Razumov! The wonderful Razumov! He shall never be any use
as a spy on any one. He won't talk, because he will never hear anything
in his life--not a thing! I have burst the drums of his ears for him.
Oh, you may trust me. I know the trick. Ha! Ha! Ha! I know the trick."
V
It was nearly a fortnight after her mother's funeral that I saw Natalia
Haldin for the last time.
In those silent, sombre days the doors of the _appartement_ on the
Boulevard des Philosophes were closed to every one but myself. I believe
I was of some use, if only in this, that I alone was aware of the
incredible part of the situation. Miss Haldin nursed her mother alone
to the last moment. If Razumov's visit had anything to do with
Mrs. Haldin's end (and I cannot help thinking that it hastened it
considerably), it is because the man, trusted impulsively by the
ill-fated Victor Haldin, had failed to gain the confidence of Victor
Haldin's mother.
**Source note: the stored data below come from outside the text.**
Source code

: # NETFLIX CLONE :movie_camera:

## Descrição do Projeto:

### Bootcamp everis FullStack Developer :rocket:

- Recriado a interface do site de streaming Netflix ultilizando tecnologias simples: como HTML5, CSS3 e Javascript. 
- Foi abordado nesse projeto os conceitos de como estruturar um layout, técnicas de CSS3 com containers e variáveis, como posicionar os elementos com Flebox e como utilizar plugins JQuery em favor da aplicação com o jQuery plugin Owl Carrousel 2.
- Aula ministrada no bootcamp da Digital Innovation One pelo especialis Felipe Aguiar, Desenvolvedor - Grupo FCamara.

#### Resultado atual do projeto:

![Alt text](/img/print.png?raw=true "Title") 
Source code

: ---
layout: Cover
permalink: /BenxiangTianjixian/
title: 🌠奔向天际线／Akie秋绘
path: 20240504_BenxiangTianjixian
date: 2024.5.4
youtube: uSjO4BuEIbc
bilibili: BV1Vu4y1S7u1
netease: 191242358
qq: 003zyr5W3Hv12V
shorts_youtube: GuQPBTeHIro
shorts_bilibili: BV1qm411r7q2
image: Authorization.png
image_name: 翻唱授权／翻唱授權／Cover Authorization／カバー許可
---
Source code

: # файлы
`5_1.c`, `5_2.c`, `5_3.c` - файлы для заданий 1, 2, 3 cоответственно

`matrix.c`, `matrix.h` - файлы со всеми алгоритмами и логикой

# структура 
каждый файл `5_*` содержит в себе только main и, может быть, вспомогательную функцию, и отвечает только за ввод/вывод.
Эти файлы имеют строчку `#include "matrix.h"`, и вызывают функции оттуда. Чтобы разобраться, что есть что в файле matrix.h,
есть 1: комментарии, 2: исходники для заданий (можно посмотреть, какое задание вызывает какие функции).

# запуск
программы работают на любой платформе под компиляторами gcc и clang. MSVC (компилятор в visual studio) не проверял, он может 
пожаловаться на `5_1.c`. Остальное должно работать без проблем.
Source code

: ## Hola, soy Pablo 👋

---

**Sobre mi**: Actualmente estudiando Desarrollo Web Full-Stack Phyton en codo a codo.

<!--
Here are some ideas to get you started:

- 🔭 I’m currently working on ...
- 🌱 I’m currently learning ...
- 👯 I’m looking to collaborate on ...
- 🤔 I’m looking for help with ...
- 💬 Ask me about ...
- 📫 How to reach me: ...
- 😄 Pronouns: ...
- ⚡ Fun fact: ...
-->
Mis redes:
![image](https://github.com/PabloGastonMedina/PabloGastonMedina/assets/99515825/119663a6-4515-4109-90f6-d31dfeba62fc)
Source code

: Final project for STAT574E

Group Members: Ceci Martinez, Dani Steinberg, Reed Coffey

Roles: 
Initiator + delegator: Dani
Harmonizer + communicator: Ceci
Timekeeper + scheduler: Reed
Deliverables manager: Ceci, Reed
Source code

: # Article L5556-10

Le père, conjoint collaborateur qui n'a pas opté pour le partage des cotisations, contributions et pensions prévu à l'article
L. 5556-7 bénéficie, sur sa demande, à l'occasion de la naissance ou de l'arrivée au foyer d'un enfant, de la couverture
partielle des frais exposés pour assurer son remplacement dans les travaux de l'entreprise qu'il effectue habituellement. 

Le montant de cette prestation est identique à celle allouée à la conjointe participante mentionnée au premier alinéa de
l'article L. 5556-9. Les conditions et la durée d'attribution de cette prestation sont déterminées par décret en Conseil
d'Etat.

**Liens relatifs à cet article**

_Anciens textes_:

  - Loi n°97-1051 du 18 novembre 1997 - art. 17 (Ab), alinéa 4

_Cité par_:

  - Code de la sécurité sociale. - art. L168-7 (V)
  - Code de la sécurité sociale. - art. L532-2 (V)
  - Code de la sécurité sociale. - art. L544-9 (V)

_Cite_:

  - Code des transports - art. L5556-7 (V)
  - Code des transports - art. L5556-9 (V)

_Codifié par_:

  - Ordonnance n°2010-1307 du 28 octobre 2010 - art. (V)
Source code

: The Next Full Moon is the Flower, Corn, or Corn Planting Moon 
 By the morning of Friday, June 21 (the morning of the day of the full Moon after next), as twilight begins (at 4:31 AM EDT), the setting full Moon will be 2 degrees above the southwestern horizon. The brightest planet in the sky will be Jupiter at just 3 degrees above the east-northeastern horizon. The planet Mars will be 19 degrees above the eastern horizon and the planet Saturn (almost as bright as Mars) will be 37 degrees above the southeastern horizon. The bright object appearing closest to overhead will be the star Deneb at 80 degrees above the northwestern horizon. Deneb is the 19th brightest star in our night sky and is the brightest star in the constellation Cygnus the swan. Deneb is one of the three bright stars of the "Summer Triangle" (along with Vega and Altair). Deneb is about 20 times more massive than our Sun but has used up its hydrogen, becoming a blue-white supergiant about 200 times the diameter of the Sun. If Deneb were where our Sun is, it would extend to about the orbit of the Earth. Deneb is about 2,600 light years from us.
What tale, precisely, he told her cannot be known--at
any rate, I do not know it--but to me she seemed to die from the shock
of an ultimate disappointment borne in silence. She had not believed
him. Perhaps she could not longer believe any one, and consequently had
nothing to say to any one--not even to her daughter. I suspect that Miss
Haldin lived the heaviest hours of her life by that silent death-bed.